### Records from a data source
-.-.-

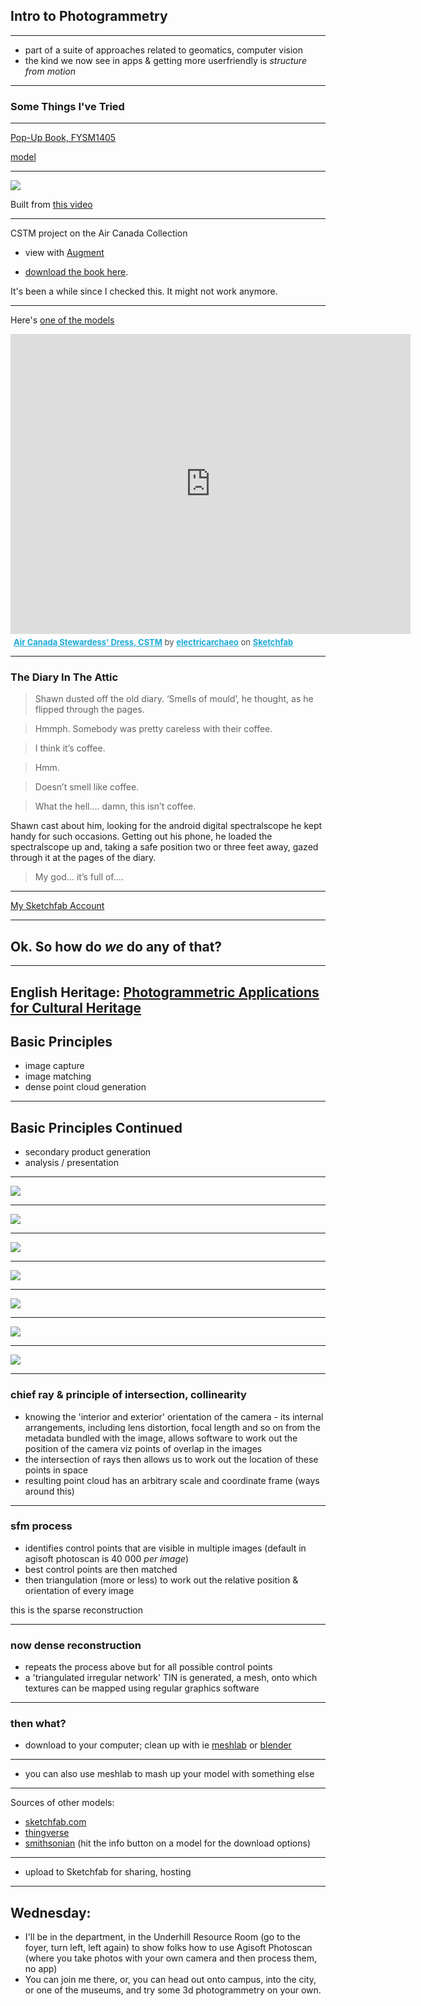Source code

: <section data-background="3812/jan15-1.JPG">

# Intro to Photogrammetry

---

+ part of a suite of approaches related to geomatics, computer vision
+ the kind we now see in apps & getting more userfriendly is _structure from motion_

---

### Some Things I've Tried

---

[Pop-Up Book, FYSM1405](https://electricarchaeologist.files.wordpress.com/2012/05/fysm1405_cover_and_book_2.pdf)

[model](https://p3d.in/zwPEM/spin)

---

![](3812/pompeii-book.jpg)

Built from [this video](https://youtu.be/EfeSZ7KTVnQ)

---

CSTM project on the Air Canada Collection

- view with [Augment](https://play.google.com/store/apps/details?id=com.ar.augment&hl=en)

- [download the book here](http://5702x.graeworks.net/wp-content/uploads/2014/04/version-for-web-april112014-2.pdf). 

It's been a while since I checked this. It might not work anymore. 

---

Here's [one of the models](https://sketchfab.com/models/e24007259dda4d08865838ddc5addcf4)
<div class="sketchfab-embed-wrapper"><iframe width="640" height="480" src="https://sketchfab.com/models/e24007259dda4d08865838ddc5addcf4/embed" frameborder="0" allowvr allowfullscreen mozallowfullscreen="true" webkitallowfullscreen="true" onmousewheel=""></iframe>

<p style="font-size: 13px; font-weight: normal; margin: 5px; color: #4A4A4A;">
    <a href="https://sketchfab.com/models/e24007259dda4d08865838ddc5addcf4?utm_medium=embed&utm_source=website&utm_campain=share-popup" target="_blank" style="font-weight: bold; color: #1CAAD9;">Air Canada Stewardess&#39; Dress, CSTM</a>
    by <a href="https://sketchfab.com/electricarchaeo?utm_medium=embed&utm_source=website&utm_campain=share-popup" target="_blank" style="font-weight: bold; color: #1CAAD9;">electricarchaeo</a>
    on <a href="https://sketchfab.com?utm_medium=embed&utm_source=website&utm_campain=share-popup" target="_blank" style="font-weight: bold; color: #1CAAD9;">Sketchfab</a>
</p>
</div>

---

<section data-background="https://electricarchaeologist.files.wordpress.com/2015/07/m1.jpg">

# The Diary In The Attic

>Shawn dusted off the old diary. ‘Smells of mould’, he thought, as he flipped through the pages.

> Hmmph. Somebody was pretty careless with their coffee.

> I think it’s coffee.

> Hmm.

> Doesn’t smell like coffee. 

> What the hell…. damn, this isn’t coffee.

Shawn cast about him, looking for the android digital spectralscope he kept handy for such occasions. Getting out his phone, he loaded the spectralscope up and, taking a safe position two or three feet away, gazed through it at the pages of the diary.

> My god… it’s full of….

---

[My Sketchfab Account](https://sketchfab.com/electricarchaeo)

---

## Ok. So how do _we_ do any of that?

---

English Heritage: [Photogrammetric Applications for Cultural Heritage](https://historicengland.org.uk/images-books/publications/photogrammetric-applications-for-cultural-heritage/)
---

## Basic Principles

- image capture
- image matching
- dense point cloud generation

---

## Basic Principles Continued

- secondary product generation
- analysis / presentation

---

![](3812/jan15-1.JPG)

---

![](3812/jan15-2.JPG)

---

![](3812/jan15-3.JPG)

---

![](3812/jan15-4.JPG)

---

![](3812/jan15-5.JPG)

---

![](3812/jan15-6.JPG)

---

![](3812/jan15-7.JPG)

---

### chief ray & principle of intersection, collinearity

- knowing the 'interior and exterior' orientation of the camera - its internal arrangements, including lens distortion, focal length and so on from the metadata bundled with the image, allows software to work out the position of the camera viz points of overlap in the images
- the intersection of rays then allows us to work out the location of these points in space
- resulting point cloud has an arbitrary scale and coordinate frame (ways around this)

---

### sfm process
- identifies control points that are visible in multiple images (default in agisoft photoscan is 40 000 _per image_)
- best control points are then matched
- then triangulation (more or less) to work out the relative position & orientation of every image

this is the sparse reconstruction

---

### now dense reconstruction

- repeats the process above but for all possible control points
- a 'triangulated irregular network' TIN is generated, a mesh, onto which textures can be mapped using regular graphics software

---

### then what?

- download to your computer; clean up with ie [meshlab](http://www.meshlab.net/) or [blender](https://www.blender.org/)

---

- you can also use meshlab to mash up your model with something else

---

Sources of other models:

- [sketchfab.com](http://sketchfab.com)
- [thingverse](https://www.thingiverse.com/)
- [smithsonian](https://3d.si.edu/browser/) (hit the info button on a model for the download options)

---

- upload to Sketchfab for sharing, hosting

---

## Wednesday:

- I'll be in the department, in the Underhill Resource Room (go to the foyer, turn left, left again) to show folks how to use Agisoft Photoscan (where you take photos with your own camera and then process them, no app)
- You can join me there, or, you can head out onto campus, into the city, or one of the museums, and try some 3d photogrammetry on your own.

-.-.-

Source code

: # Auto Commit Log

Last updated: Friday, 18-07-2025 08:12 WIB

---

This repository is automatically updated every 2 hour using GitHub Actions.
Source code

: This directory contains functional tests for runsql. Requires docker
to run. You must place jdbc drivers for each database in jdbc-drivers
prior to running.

-.-.-

### WORK TO COMPLETE
Taking the entries above, write out exactly each line from the one holding "- download to" to the one holding "- You can join", both included, and stop there.

### EXPECTED OUTPUT
- download to your computer; clean up with ie [meshlab](http://www.meshlab.net/) or [blender](https://www.blender.org/)

---

- you can also use meshlab to mash up your model with something else

---

Sources of other models:

- [sketchfab.com](http://sketchfab.com)
- [thingverse](https://www.thingiverse.com/)
- [smithsonian](https://3d.si.edu/browser/) (hit the info button on a model for the download options)

---

- upload to Sketchfab for sharing, hosting

---

## Wednesday:

- I'll be in the department, in the Underhill Resource Room (go to the foyer, turn left, left again) to show folks how to use Agisoft Photoscan (where you take photos with your own camera and then process them, no app)
- You can join me there, or, you can head out onto campus, into the city, or one of the museums, and try some 3d photogrammetry on your own.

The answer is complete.